Persistent Local Systems of Periodic Spaces

TL;DR

This paper develops a framework using bisheaves and persistent local systems to recover and classify the homology of periodic spaces from finite quotient samples, enabling practical analysis of crystalline and cosmological data.

Contribution

It introduces a computationally feasible persistence theory for periodic spaces and algorithms to identify toroidal cycles from finite quotient data.

Findings

Complete classification of toroidal and non-toroidal cycles in periodic complexes.

A polynomial time algorithm for computing persistent local systems.

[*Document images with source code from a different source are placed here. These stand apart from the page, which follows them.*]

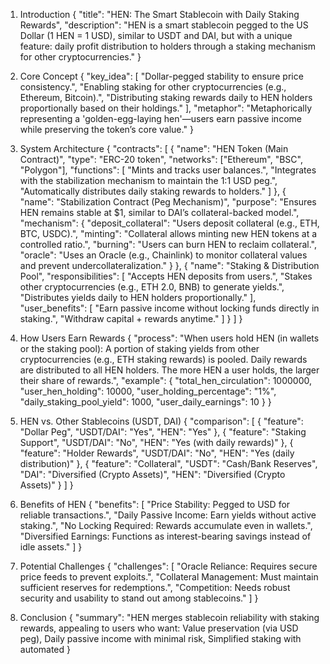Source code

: 1. Introduction
{
  "title": "HEN: The Smart Stablecoin with Daily Staking Rewards",
  "description": "HEN is a smart stablecoin pegged to the US Dollar (1 HEN = 1 USD), similar to USDT and DAI, but with a unique feature: daily profit distribution to holders through a staking mechanism for other cryptocurrencies."
}

2. Core Concept
{
  "key_idea": [
    "Dollar-pegged stability to ensure price consistency.",
    "Enabling staking for other cryptocurrencies (e.g., Ethereum, Bitcoin).",
    "Distributing staking rewards daily to HEN holders proportionally based on their holdings."
  ],
  "metaphor": "Metaphorically representing a 'golden-egg-laying hen'—users earn passive income while preserving the token’s core value."
}

3. System Architecture
{
  "contracts": [
    {
      "name": "HEN Token (Main Contract)",
      "type": "ERC-20 token",
      "networks": ["Ethereum", "BSC", "Polygon"],
      "functions": [
        "Mints and tracks user balances.",
        "Integrates with the stabilization mechanism to maintain the 1:1 USD peg.",
        "Automatically distributes daily staking rewards to holders."
      ]
    },
    {
      "name": "Stabilization Contract (Peg Mechanism)",
      "purpose": "Ensures HEN remains stable at $1, similar to DAI’s collateral-backed model.",
      "mechanism": {
        "deposit_collateral": "Users deposit collateral (e.g., ETH, BTC, USDC).",
        "minting": "Collateral allows minting new HEN tokens at a controlled ratio.",
        "burning": "Users can burn HEN to reclaim collateral.",
        "oracle": "Uses an Oracle (e.g., Chainlink) to monitor collateral values and prevent undercollateralization."
      }
    },
    {
      "name": "Staking & Distribution Pool",
      "responsibilities": [
        "Accepts HEN deposits from users.",
        "Stakes other cryptocurrencies (e.g., ETH 2.0, BNB) to generate yields.",
        "Distributes yields daily to HEN holders proportionally."
      ],
      "user_benefits": [
        "Earn passive income without locking funds directly in staking.",
        "Withdraw capital + rewards anytime."
      ]
    }
  ]
}

4. How Users Earn Rewards
{
  "process": "When users hold HEN (in wallets or the staking pool): A portion of staking yields from other cryptocurrencies (e.g., ETH staking rewards) is pooled. Daily rewards are distributed to all HEN holders. The more HEN a user holds, the larger their share of rewards.",
  "example": {
    "total_hen_circulation": 1000000,
    "user_hen_holding": 10000,
    "user_holding_percentage": "1%",
    "daily_staking_pool_yield": 1000,
    "user_daily_earnings": 10
  }
}

5. HEN vs. Other Stablecoins (USDT, DAI)
{
  "comparison": [
    {
      "feature": "Dollar Peg",
      "USDT/DAI": "Yes",
      "HEN": "Yes"
    },
    {
      "feature": "Staking Support",
      "USDT/DAI": "No",
      "HEN": "Yes (with daily rewards)"
    },
    {
      "feature": "Holder Rewards",
      "USDT/DAI": "No",
      "HEN": "Yes (daily distribution)"
    },
    {
      "feature": "Collateral",
      "USDT": "Cash/Bank Reserves",
      "DAI": "Diversified (Crypto Assets)",
      "HEN": "Diversified (Crypto Assets)"
    }
  ]
}

6. Benefits of HEN
{
  "benefits": [
    "Price Stability: Pegged to USD for reliable transactions.",
    "Daily Passive Income: Earn yields without active staking.",
    "No Locking Required: Rewards accumulate even in wallets.",
    "Diversified Earnings: Functions as interest-bearing savings instead of idle assets."
  ]
}

7. Potential Challenges
{
  "challenges": [
    "Oracle Reliance: Requires secure price feeds to prevent exploits.",
    "Collateral Management: Must maintain sufficient reserves for redemptions.",
    "Competition: Needs robust security and usability to stand out among stablecoins."
  ]
}

8. Conclusion
{
  "summary": "HEN merges stablecoin reliability with staking rewards, appealing to users who want: Value preservation (via USD peg), Daily passive income with minimal risk, Simplified staking with automated 
}
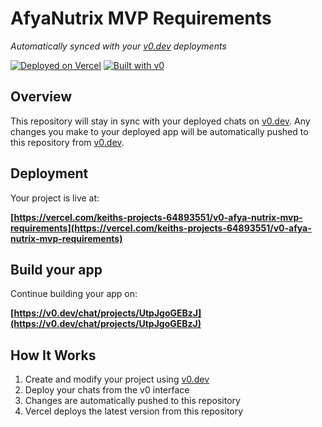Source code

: # AfyaNutrix MVP Requirements

*Automatically synced with your [v0.dev](https://v0.dev) deployments*

[![Deployed on Vercel](https://img.shields.io/badge/Deployed%20on-Vercel-black?style=for-the-badge&logo=vercel)](https://vercel.com/keiths-projects-64893551/v0-afya-nutrix-mvp-requirements)
[![Built with v0](https://img.shields.io/badge/Built%20with-v0.dev-black?style=for-the-badge)](https://v0.dev/chat/projects/UtpJgoGEBzJ)

## Overview

This repository will stay in sync with your deployed chats on [v0.dev](https://v0.dev).
Any changes you make to your deployed app will be automatically pushed to this repository from [v0.dev](https://v0.dev).

## Deployment

Your project is live at:

**[https://vercel.com/keiths-projects-64893551/v0-afya-nutrix-mvp-requirements](https://vercel.com/keiths-projects-64893551/v0-afya-nutrix-mvp-requirements)**

## Build your app

Continue building your app on:

**[https://v0.dev/chat/projects/UtpJgoGEBzJ](https://v0.dev/chat/projects/UtpJgoGEBzJ)**

## How It Works

1. Create and modify your project using [v0.dev](https://v0.dev)
2. Deploy your chats from the v0 interface
3. Changes are automatically pushed to this repository
4. Vercel deploys the latest version from this repository
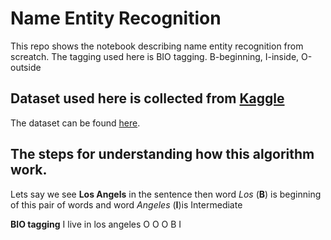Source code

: # Name Entity Recognition 
This repo shows the notebook describing name entity recognition from screatch. The tagging used here is BIO tagging. B-beginning, I-inside, O-outside

## Dataset used here is collected from [Kaggle](kaggle.com) 
The dataset can be found [here](https://github.com/MotiBaadror/Name-Entity-Recognition-/tree/master/entity-annotated-corpus).

## The steps for understanding how this algorithm work.

Lets say we see **Los Angels** in the sentence then word *Los* (**B**) is beginning of this pair of words and word *Angeles* (**I**)is Intermediate

**BIO tagging**
I live in los angeles 
O O    O  B   I
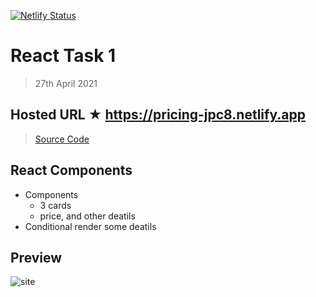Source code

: [![Netlify Status](https://api.netlify.com/api/v1/badges/7c03a914-f40d-43fb-9411-812978f0e320/deploy-status)](https://app.netlify.com/sites/pricing-jpc8/deploys)

# React Task 1

> 27th April 2021

## Hosted URL ★ https://pricing-jpc8.netlify.app

> [Source Code](Pricing-Card)

## React Components

- Components
  - 3 cards
  - price, and other deatils
- Conditional render some deatils

## Preview

![site](https://github.com/JPC8/guvi_BootCamp/blob/main/Tasks/Week6/React-task-1/Preview1.png)
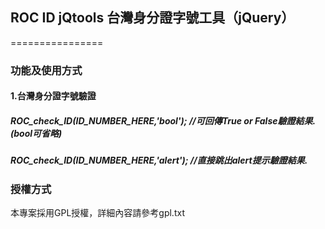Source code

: ## ROC ID jQtools 台灣身分證字號工具（jQuery）
================
### 功能及使用方式

#### 1.台灣身分證字號驗證
##### ROC_check_ID(ID_NUMBER_HERE,'bool'); //可回傳True or False驗證結果.(bool可省略)
##### ROC_check_ID(ID_NUMBER_HERE,'alert'); //直接跳出alert提示驗證結果.

### 授權方式
本專案採用GPL授權，詳細內容請參考gpl.txt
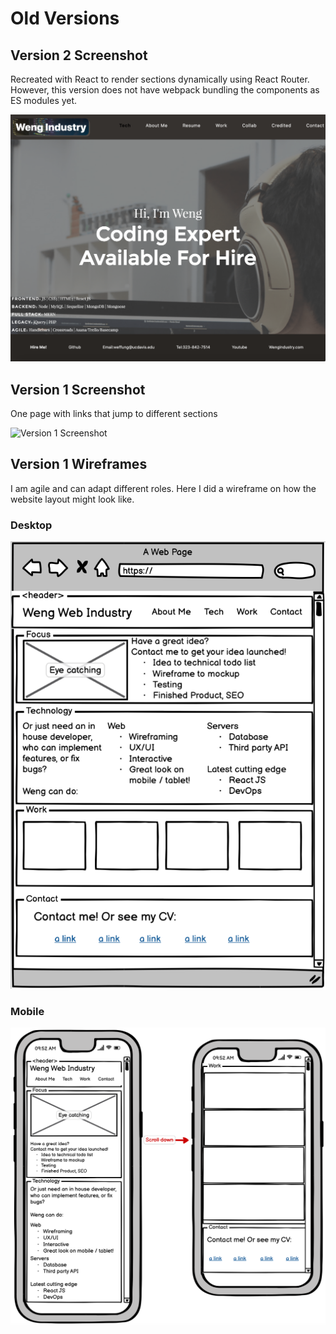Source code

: Old Versions
===


Version 2 Screenshot
---
Recreated with React to render sections dynamically using React Router. However, this version does not have webpack bundling the components as ES modules yet.

![Version 2 Screenshot](README/v2-screenshot-react.png)

Version 1 Screenshot
---
One page with links that jump to different sections

![Version 1 Screenshot](README/v1-screenshot-jump-sections.png)

Version 1 Wireframes
---
I am agile and can adapt different roles. Here I did a wireframe on how the website layout might look like.

### Desktop
![Desktop](README/v1-wireframe-desktop.png)

### Mobile
![Mobile](README/v1-wireframe-mobile.png)
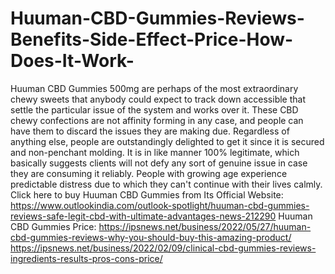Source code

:# Huuman-CBD-Gummies-Reviews-Benefits-Side-Effect-Price-How-Does-It-Work-
Huuman CBD Gummies 500mg are perhaps of the most extraordinary chewy sweets that anybody could expect to track down accessible that settle the particular issue of the system and works over it. These CBD chewy confections are not affinity forming in any case, and people can have them to discard the issues they are making due. Regardless of anything else, people are outstandingly delighted to get it since it is secured and non-penchant molding. It is in like manner 100% legitimate, which basically suggests clients will not defy any sort of genuine issue in case they are consuming it reliably. People with growing age experience predictable distress due to which they can't continue with their lives calmly. Click here to buy Huuman CBD Gummies from Its Official Website: https://www.outlookindia.com/outlook-spotlight/huuman-cbd-gummies-reviews-safe-legit-cbd-with-ultimate-advantages-news-212290  Huuman CBD Gummies Price: https://ipsnews.net/business/2022/05/27/huuman-cbd-gummies-reviews-why-you-should-buy-this-amazing-product/  https://ipsnews.net/business/2022/02/09/clinical-cbd-gummies-reviews-ingredients-results-pros-cons-price/
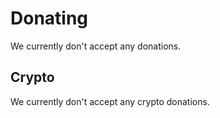 # Donating

We currently don't accept any donations.

## Crypto

We currently don't accept any crypto donations.
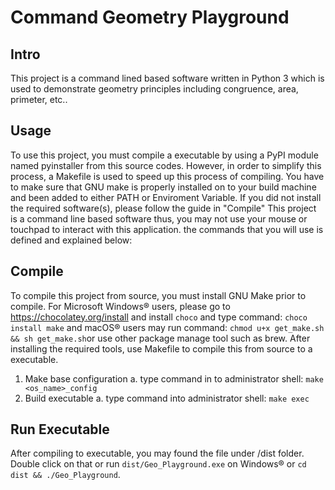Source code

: # Command Geometry Playground
## Intro
This project is a command lined based software written in Python 3 which is used to demonstrate geometry principles including congruence, area, primeter, etc.. 
## Usage
To use this project, you must compile a executable by using a PyPI module named pyinstaller from this source codes. However, in order to simplify this process, a Makefile is used to speed up this process of compiling. You have to make sure that GNU make is properly installed on to your build machine and been added to either PATH or Enviroment Variable. If you did not install the required software(s), please follow the guide in "Compile"
This project is a command line based software thus, you may not use your mouse or touchpad to interact with this application. the commands that you will use is defined and explained below:
## Compile
To compile this project from source, you must install GNU Make prior to compile. For Microsoft Windows® users, please go to https://chocolatey.org/install and install `choco` and type command: `choco install make` and macOS® users may run command: `chmod u+x get_make.sh && sh get_make.sh`or use other package manage tool such as brew. 
After installing the required tools, use Makefile to compile this from source to a executable.
1. Make base configuration
a. type command in to administrator shell: `make <os_name>_config`
2. Build executable
a. type command into administrator shell: `make exec`
## Run Executable
After compiling to executable, you may found the file under /dist folder. Double click on that or run `dist/Geo_Playground.exe` on Windows® or `cd dist && ./Geo_Playground`.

Framework applicable to real-world crystalline and cosmological datasets.

Abstract

The topology of periodic spaces has attracted a lot of interest in recent years in order to study and classify crystalline structures and other large homogeneous data sets, such as the distribution of galaxies in cosmology. In practice, these objects are studied by taking a finite sample and introducing periodic boundary conditions, however this introduces and removes many subtle homological features. Here, build on the work of Onus and Robins (2022) and Onus and Skraba (2023) to investigate whether one can recover the (persistent) homology of a periodic cell complex $K$ from a finite quotient space $G$ of equivalence classes under translations. In particular, we search for a computationally friendly method to identify all ''toroidal cycles'' of $G$ which do not lift to cycles in $K$. We show that all toroidal and non-toroidal cycles of $G$ of arbitrary homology degree can be completely classified for $K$ of arbitrary periodicity using the recently developed machinery of bisheaves and persistent local systems. In doing so, we also introduce a framework for a computationally viable persistence theory of periodic spaces. Finally, we outline algorithms for how to apply our results to real data, including a polynomial time algorithm for calculating the canonical persistent local system attributed to a given bisheaf.